主欄目:《香港文學》2020年9月號總第429期

子欄目:歐華散文專輯

作者名:安靜 

這聲音爬行在歷史深處

融於柴火,焚燒釉淚成斑

――選自林田〈建盞〉

 

這是一場錯失了去路、最終卻找到歸途的千年之夢。被稱為「茶之聖器」的建盞,發軔於詩意宋朝,式微於元初成吉思汗的鐵蹄,重生於今日紛飛的新絲路花語之中――作為中國八大名瓷之一、黑瓷的代表,它的前世今生,就是一個傳奇。

 

1

1935年6月27日。福建建陽水吉建窯遺址。一位名叫詹姆斯.馬歇爾.普拉瑪的美國人拾起建盞殘片,小心翼翼地拭去上面的塵土,仔細端詳。在陽光的照耀下,暗色瓷片上的道道斑紋,像銀河的花朵,像宇宙的眼睛,像孔雀華麗的羽翼,像鷓鴣的斑紋,像纖毫畢現的兔毛,像少女的淚滴……於樸素內斂之中暗含高貴的品質――「China's great yet humble ware(中國偉大卻又含蓄的器物)!」普拉瑪驚呼。

普拉瑪當時供職於美國駐中國某海關,曾在古董市場上買過建盞,從此心心念念,決意尋寶。他從上海出發,跋涉一千多公里,在嚮導的帶領下,走遍方圓十餘萬平米的四座山頭,望着那層層蜿蜒的破敗龍窯,以及漫山遍野的殘片,欣喜若狂,眼前彷彿出現一千年前的場景:柔和的水、清朗的空氣、富含鐵質的紅土……各種自然元素在一千三百多度跳躍的窯火中鍛造幾天幾夜,熔煉出這土與火的交響,風與水的舞蹈。
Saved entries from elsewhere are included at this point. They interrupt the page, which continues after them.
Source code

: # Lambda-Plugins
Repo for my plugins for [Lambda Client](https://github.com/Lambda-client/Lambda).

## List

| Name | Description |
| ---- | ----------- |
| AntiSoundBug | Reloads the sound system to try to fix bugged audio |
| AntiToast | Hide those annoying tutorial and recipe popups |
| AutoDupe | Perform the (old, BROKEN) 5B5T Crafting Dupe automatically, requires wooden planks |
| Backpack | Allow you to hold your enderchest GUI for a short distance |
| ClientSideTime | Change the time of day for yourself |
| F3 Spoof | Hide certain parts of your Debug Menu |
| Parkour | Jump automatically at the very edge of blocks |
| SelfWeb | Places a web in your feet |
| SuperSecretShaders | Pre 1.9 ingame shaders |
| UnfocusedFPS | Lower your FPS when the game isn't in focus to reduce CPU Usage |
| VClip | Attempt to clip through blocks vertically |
他僱傭村民挖了八籮筐的黑釉陶瓷運回了美國,之後將自己的研究圖文以三個整版的篇幅發表在1935年10月26日《倫敦最新新聞插圖》上,轟動一時,由此成為第一個發現建盞來源的西方人,向世界揭開寶藏的驚天秘密和神秘面紗。普拉瑪帶回大量的建盞考古實物現珍藏在美國Michigan大學博物館,吸引了全球眾多的收藏家和遊客前去探訪。

金髮碧眼的美國人敲開了建窯的門,沉寂了千年的建盞,穿越時空隧道一躍而出,寒光閃閃,冷氣逼人。

 

2

我們的祖先很早就知道黑瓷的魅力,黑色既孤傲又謙遜,既神秘又隨性,是一切顏色的盡頭,沉默而有爆發力。黑瓷藝術,這個深邃、純粹、極簡的美學世界,以大巧若拙、低調含蓄的優雅,裹挾着多重意義,成為流行了三百多年的宋代時尚,其美學基因深深植入中華文化。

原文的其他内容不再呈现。